Best Practice: AdGuard Home & unbound als DNS-Server

[plang.pl]

Jap. Hab ich grad auch getestet. Deshalb halte ich es für keine Optimallösung.
Ich muss mal kucken, ob man die inversen DNS-Server mit einer "Bedingung" versehen kann, so wie die upstream Server. Habs mit auf die ToDo List geschrieben

 

[plang.pl]

Nachtrag: Ich würde das so gar nicht nutzen, denn sonst hast du im Heimnetz keine funktionierende Reverse Auflösung mehr. Zumindest, so lange in der Fritte der AdGuard als DNS nicht nur im Bereich DHCP eingetragen ist.

 

[daschmidt94]

hab ihn bei DHCP und DNS eingestellt aber verstehe das nicht wirklich

 

[plang.pl]

Naja wenn du ihn nur per DHCP verteilst, dann fragen alle Clients den AdGuard. Wenn du ihn aber auch in der Fritte hinterlegst, dann fragt auch die Fritte den AdGuard und nicht mehr den Provider-DNS. Somit passiert folgendes, wenn ein Client eine IP-Adresse rückauflösen will: Er fragt den AdGuard - dieser fragt die die Fritte (weil du das jetzt so eingestellt hast bei inverse DNS-Server) - die Fritte fragt wiederum den AdGuard. Technisch gesehen ist das also ein Loop.
Man müsste da eine Regel bauen, so wie bei den upstream-DNS Servern eben auch sodass nur Geräte im Heimnetz über die Fritte aufgelöst werden sollen.

 

[update-freak]

Hi zusammen, bei mir scheint es noch Probleme mit den Berechtigungen bzgl. unbound.log zu geben.
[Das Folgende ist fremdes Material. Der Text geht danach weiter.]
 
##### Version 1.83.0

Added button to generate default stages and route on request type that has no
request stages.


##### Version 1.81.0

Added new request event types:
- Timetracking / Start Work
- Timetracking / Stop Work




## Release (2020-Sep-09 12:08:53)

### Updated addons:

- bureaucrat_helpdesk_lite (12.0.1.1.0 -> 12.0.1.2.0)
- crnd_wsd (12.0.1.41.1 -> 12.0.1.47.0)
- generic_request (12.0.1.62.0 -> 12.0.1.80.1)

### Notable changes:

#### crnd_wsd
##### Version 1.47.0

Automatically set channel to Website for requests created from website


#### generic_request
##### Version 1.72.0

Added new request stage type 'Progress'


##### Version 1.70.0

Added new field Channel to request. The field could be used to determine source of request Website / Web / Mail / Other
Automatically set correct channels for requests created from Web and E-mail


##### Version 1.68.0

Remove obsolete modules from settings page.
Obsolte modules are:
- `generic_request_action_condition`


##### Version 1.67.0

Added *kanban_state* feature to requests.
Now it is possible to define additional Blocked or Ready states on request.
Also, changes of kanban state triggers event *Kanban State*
[1694979968] unbound[1:0] error: Could not open logfile /dev/null: Permission denied
[1694979968] unbound[1:0] warning: subnetcache: serve-expired is set but not working for data originating from the subnet module cache.
[1694979968] unbound[1:0] warning: subnetcache: prefetch is set but not working for data originating from the subnet module cache.
[1694979968] unbound[1:0] info: start of service (unbound 1.18.0).

Habe Everybody bereits Schreib- und Leserechte gegeben aber im log heißt es noch immer dass es nicht geht.
Weiß jemand woran das liegen könnte?

 

[plang.pl]

Hast du die Datei auch erstellt? Also mein Zip entpackt? Den Fehler gibt es, wenn die Datei nicht exitiert oder wenn die Rechte nicht stimmen

 

[update-freak]

an sich hab ich die zip entpackt, die Dateien in volume1/docker/unbound/data geschoben, Everyone Lese+Schreibrechte gegeben und die Docker compose in Portainer ausgeführt.
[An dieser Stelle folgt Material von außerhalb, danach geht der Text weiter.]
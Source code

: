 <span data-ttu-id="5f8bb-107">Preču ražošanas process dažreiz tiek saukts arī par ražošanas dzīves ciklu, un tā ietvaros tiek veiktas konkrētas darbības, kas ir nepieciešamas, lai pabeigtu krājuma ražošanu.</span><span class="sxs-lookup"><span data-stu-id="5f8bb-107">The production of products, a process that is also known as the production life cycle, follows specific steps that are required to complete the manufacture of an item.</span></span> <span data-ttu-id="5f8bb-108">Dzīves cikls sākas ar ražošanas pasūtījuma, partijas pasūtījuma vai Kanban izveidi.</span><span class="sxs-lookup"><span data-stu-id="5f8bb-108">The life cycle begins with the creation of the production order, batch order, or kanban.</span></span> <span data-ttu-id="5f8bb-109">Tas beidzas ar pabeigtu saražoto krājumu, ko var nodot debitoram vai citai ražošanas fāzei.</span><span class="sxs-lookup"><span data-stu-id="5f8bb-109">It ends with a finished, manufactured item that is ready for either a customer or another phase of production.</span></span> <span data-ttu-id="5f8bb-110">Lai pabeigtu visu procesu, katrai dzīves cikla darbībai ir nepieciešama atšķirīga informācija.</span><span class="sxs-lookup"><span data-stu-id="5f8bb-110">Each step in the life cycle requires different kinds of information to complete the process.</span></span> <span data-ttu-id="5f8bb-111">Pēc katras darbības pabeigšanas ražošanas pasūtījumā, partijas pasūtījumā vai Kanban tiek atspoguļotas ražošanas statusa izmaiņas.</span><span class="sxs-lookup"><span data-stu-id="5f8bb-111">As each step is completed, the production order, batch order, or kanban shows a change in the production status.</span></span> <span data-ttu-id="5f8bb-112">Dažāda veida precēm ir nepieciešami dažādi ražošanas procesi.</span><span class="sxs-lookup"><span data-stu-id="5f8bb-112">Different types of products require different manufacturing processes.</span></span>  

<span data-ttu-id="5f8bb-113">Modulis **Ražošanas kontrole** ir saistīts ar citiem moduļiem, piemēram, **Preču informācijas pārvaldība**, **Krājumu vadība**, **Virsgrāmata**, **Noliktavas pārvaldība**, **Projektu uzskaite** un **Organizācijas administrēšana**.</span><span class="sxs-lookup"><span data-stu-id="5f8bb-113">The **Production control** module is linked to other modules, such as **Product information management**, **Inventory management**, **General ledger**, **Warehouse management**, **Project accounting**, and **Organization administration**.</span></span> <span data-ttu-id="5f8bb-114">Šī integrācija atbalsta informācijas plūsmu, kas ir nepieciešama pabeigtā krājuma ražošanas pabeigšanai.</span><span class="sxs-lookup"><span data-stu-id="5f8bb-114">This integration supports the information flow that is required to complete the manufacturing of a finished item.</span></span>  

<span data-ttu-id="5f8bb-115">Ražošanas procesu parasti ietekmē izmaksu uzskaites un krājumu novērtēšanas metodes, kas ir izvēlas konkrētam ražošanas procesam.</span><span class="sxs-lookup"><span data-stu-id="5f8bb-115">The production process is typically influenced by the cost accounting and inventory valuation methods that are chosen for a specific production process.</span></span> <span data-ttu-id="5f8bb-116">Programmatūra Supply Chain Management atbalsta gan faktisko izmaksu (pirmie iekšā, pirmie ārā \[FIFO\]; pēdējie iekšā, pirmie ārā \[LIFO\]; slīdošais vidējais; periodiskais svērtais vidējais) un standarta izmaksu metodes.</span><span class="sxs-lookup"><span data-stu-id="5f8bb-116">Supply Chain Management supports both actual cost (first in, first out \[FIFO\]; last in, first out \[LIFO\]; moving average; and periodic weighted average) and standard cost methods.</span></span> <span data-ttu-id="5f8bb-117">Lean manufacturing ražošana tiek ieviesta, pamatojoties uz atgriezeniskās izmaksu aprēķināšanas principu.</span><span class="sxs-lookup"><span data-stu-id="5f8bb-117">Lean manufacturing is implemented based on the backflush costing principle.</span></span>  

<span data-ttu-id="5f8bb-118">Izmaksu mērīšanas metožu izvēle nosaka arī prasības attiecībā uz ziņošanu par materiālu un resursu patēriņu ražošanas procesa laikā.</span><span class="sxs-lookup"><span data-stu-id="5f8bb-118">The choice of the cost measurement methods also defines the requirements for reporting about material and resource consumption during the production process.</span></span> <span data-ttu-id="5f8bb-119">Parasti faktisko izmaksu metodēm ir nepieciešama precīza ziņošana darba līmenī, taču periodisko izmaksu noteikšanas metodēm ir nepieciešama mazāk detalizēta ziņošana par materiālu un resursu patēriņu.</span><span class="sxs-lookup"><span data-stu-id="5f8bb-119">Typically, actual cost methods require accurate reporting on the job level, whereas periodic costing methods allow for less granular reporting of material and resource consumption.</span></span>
Hatte auch versucht die Rechte mit dem Terminal zu vergeben. Die Datei (*.log) hatte aber schon die richtigen Rechte.
Komisch finde ich noch, dass ich keine Ports mit diesem Ansatz bekomme.
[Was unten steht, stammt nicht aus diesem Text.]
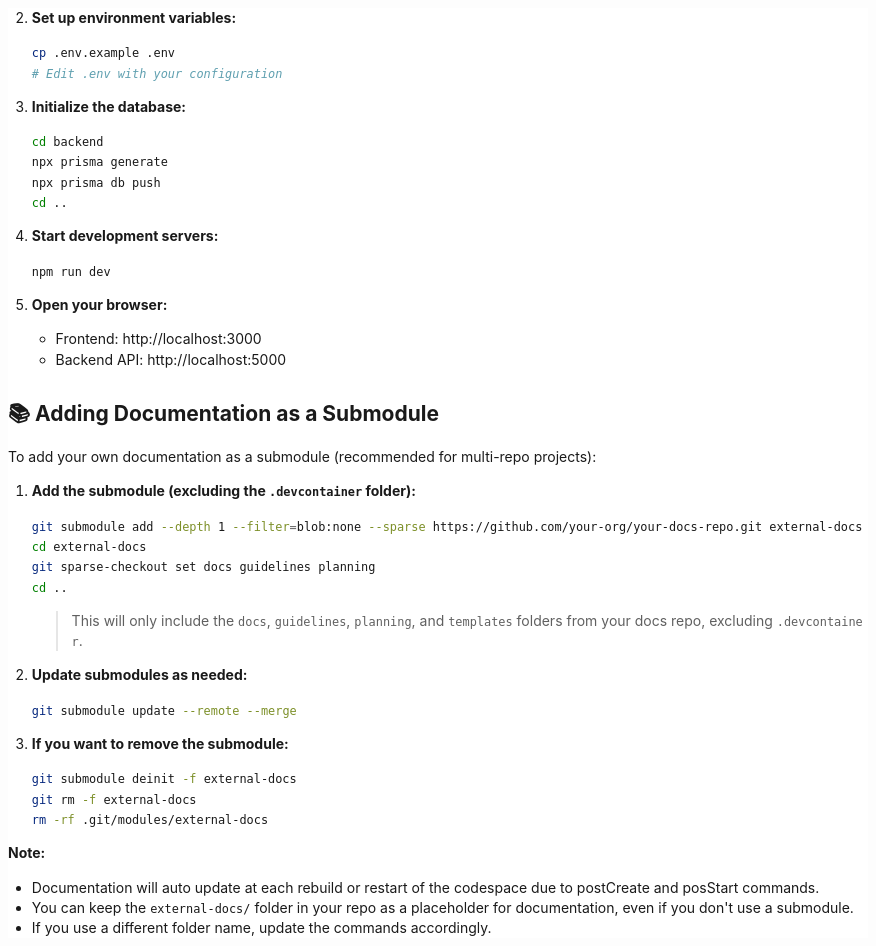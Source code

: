 2. **Set up environment variables:**

   ```bash
   cp .env.example .env
   # Edit .env with your configuration
   ```

3. **Initialize the database:**

   ```bash
   cd backend
   npx prisma generate
   npx prisma db push
   cd ..
   ```

4. **Start development servers:**

   ```bash
   npm run dev
   ```

5. **Open your browser:**
   - Frontend: http://localhost:3000
   - Backend API: http://localhost:5000

## 📚 Adding Documentation as a Submodule

To add your own documentation as a submodule (recommended for multi-repo projects):

1. **Add the submodule (excluding the `.devcontainer` folder):**

   ```sh
   git submodule add --depth 1 --filter=blob:none --sparse https://github.com/your-org/your-docs-repo.git external-docs
   cd external-docs
   git sparse-checkout set docs guidelines planning
   cd ..
   ```

   > This will only include the `docs`, `guidelines`, `planning`, and `templates` folders from your docs repo, excluding `.devcontainer`.

2. **Update submodules as needed:**

   ```sh
   git submodule update --remote --merge
   ```

3. **If you want to remove the submodule:**
   ```sh
   git submodule deinit -f external-docs
   git rm -f external-docs
   rm -rf .git/modules/external-docs
   ```

**Note:**

- Documentation will auto update at each rebuild or restart of the codespace due to postCreate and posStart commands.
- You can keep the `external-docs/` folder in your repo as a placeholder for documentation, even if you don't use a submodule.
- If you use a different folder name, update the commands accordingly.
Installiere ich Unbound mittels

docker run -d --name=Unbound \
-p 3553:53/udp \
-p 3553:53/tcp \
--restart always \
mvance/unbound:latest

bekomme ich Ports.

Bei beiden Ansätzen habe ich aber keine Schreibrechte

 

[plang.pl]

Was meinst du mit Ports?
In meinem Ccompose läuft das im Host-Netz. Da muss man keine Ports exposen

 

[update-freak]

mit Ports meine ich die Info 3553:53 im screenshot.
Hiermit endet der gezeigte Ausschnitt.